Besides response prediction, the prediction of OS is essential. Various studies have investigated baseline laboratory values to identify potential pre-therapeutic biomarkers. For example, ALP or GOT values have proven to be suitable for predicting OS [25,31,32]. Interestingly, in the present study we found no significant association between OS and most of the analyzed pre-therapeutic laboratory values, with the exception of Hb, which showed an impact on OS (p = 0.013). This impact of Hb on OS is in line with a report by Dai et al. [33]. The molecular imaging parameters MTV and TLP both showed a significant association with OS (p = 0.005; p = 0.009), with only TLP remaining in multivariable Cox regression analysis. Further image-derived parameters, such as SUV_max and SUV_mean, did not show to be a predictive parameter in our study, as the most uptake-intensive metastasis is not a suitable predictor of OS; a similar finding has been reported by Seifert et al. [34]. Thus, our results suggest that for OS prediction, the imaging biomarker TLP seems to be superior to all other tested biochemical and imaging biomarkers. We anticipate the predictive value of TLP is based on its ability to assess molecular imaging characteristics as PSMA expression and volumetric burden of prostate cancer, as it is calculated by the summed products of volume × uptake (SUV_mean) of all lesions.
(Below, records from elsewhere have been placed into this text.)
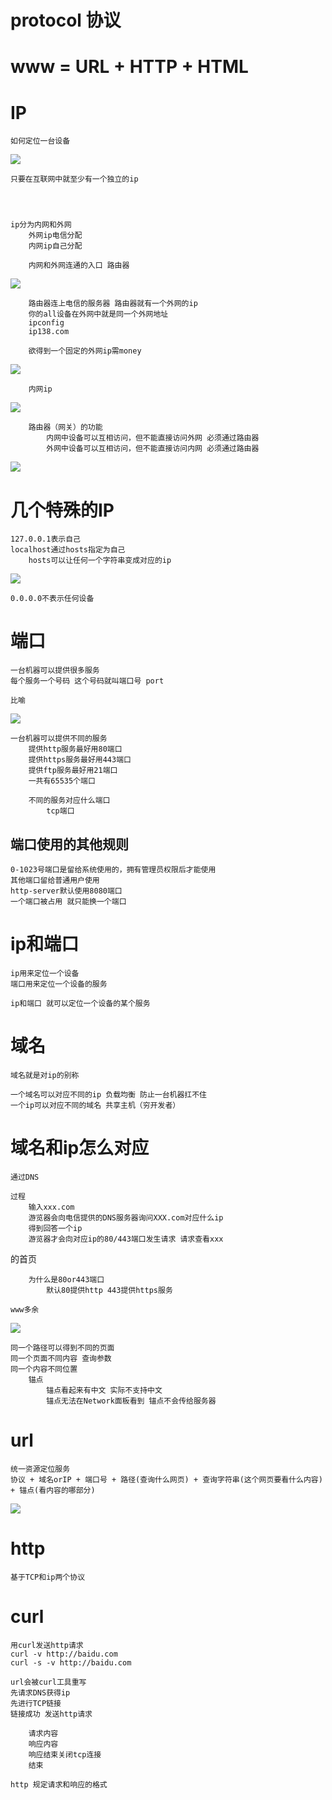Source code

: # protocol 协议

# www = URL + HTTP + HTML

# IP
    如何定位一台设备
![](png/ip.png)

    只要在互联网中就至少有一个独立的ip




    ip分为内网和外网
        外网ip电信分配
        内网ip自己分配

        内网和外网连通的入口 路由器

![](png/ippp.png)

        路由器连上电信的服务器 路由器就有一个外网的ip
        你的all设备在外网中就是同一个外网地址
        ipconfig
        ip138.com

        欲得到一个固定的外网ip需money
![](png/outip.png)

        内网ip
![](png/inip.png)

        路由器（网关）的功能
            内网中设备可以互相访问，但不能直接访问外网 必须通过路由器
            外网中设备可以互相访问，但不能直接访问内网 必须通过路由器
![](png/QQQQQ.png)



# 几个特殊的IP

    127.0.0.1表示自己
    localhost通过hosts指定为自己
        hosts可以让任何一个字符串变成对应的ip
![](png/host.png)

    0.0.0.0不表示任何设备





# 端口
    一台机器可以提供很多服务
    每个服务一个号码 这个号码就叫端口号 port

    比喻
![](png/ppppppp.png)

    一台机器可以提供不同的服务
        提供http服务最好用80端口
        提供https服务最好用443端口
        提供ftp服务最好用21端口
        一共有65535个端口

        不同的服务对应什么端口
            tcp端口


## 端口使用的其他规则

    0-1023号端口是留给系统使用的，拥有管理员权限后才能使用
    其他端口留给普通用户使用
    http-server默认使用8080端口
    一个端口被占用 就只能换一个端口

# ip和端口
    
    ip用来定位一个设备
    端口用来定位一个设备的服务

    ip和端口 就可以定位一个设备的某个服务



# 域名
    域名就是对ip的别称

    一个域名可以对应不同的ip 负载均衡 防止一台机器扛不住
    一个ip可以对应不同的域名 共享主机（穷开发者）

# 域名和ip怎么对应

    通过DNS

    过程
        输入xxx.com
        游览器会向电信提供的DNS服务器询问XXX.com对应什么ip 
        得到回答一个ip    
        游览器才会向对应ip的80/443端口发生请求 请求查看xxx
的首页

        为什么是80or443端口
            默认80提供http 443提供https服务

    www多余
![](png/ww.png)


    同一个路径可以得到不同的页面
    同一个页面不同内容 查询参数
    同一个内容不同位置
        锚点
            锚点看起来有中文 实际不支持中文
            锚点无法在Network面板看到 锚点不会传给服务器


# url
    统一资源定位服务
    协议 + 域名orIP + 端口号 + 路径(查询什么网页) + 查询字符串(这个网页要看什么内容) + 锚点(看内容的哪部分)

![](png/url.png)


# http
    
    基于TCP和ip两个协议

# curl

    用curl发送http请求
    curl -v http://baidu.com
    curl -s -v http://baidu.com

    url会被curl工具重写
    先请求DNS获得ip
    先进行TCP链接
    链接成功 发送http请求

        请求内容
        响应内容
        响应结束关闭tcp连接
        结束

    http 规定请求和响应的格式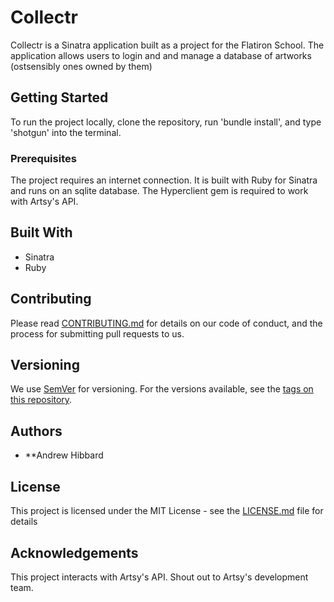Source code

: # Collectr

Collectr is a Sinatra application built as a project for the Flatiron School. The application allows users to login and and manage a database of artworks (ostsensibly ones owned by them)

## Getting Started

To run the project locally, clone the repository, run 'bundle install', and type 'shotgun' into the terminal.

### Prerequisites

The project requires an internet connection. It is built with Ruby for Sinatra and runs on an sqlite database. The Hyperclient gem is required to work with Artsy's API.

## Built With

* Sinatra
* Ruby

## Contributing

Please read [CONTRIBUTING.md](https://gist.github.com/PurpleBooth/b24679402957c63ec426) for details on our code of conduct, and the process for submitting pull requests to us.

## Versioning

We use [SemVer](http://semver.org/) for versioning. For the versions available, see the [tags on this repository](https://github.com/your/project/tags). 

## Authors

* **Andrew Hibbard


## License

This project is licensed under the MIT License - see the [LICENSE.md](LICENSE.md) file for details

## Acknowledgements
This project interacts with Artsy's API. Shout out to Artsy's development team.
Concluding, quantitative analysis of imaging parameters could have several advantages, such as the prediction of PSA response based on the SUV_mean value, or the prognosis of the OS based on the TLP value. Considering these findings, we suggest that the parameter SUV_mean as well as TLP determination should be established in clinical practice and evaluated at baseline of PSMA-RLT. In terms of implementing the TLP determination, difficulties could arise due to the time-intensive segmentation process with up to 20–30 min per patient. However, artificial intelligence-supported algorithms could potentially perform TLP segmentation in a more efficient manner in the future, which would enable convenient implementation in daily clinical practice [35].

Despite the promising results, there are certain limitations to be noted. The retrospective study design, monocentric analysis, and the limited number of patients may impact and decrease generalizability of the results. Especially, the limited number of patients precluded more detailed subgroup analyses, which should be addressed in subsequent studies. Future studies should be conducted in a prospective setting and with a larger patient cohort. Furthermore, in this study, TLP segmentation was performed according to the method proposed by Ferdinandus et al. with a fixed SUV threshold of ≥3 for delineation of tumor lesions [25]. Besides this method, TLP segmentation can be determined using other approaches, such as the determination with relative and non-fixed threshold values; e.g., 41% or 50% of SUV, as used in FDG PET imaging [36], which may lead to different results.

5. Conclusions

This study demonstrates a statistically significant association between the quantitative PET/CT imaging parameter SUV_mean and PSA response, as well as between the baseline TLP and OS of mCRPC patients undergoing RLT. Quantitative image analysis of whole-body tumor burden appears valuable for pre-therapeutic characterization and promises translation into clinical practice.